◆ Task statement:
Search the records for the string "Python", and show each line where it appears.

(Stored data entries)
----
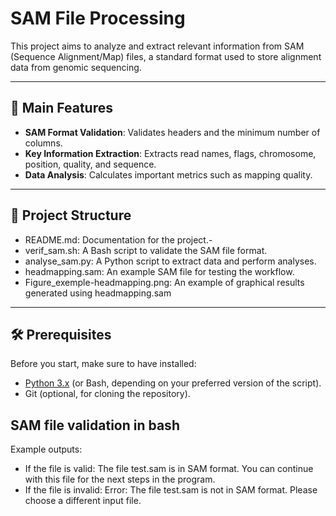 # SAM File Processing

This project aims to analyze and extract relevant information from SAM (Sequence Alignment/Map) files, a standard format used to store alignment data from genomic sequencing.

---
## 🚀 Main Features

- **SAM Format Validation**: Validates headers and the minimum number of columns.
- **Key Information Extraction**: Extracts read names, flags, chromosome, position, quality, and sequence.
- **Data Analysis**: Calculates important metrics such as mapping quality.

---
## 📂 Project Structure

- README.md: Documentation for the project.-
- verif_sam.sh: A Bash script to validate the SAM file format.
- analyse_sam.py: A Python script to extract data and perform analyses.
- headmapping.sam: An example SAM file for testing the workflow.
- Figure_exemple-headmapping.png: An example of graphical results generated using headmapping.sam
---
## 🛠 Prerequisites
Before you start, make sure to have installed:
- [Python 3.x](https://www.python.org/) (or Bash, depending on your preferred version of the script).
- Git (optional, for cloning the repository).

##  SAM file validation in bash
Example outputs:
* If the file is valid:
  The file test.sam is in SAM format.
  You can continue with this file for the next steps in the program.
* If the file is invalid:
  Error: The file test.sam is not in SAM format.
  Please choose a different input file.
----
◆ Output for this exercise:
- analyse_sam.py: A Python script to extract data and perform analyses.
- [Python 3.x](https://www.python.org/) (or Bash, depending on your preferred version of the script).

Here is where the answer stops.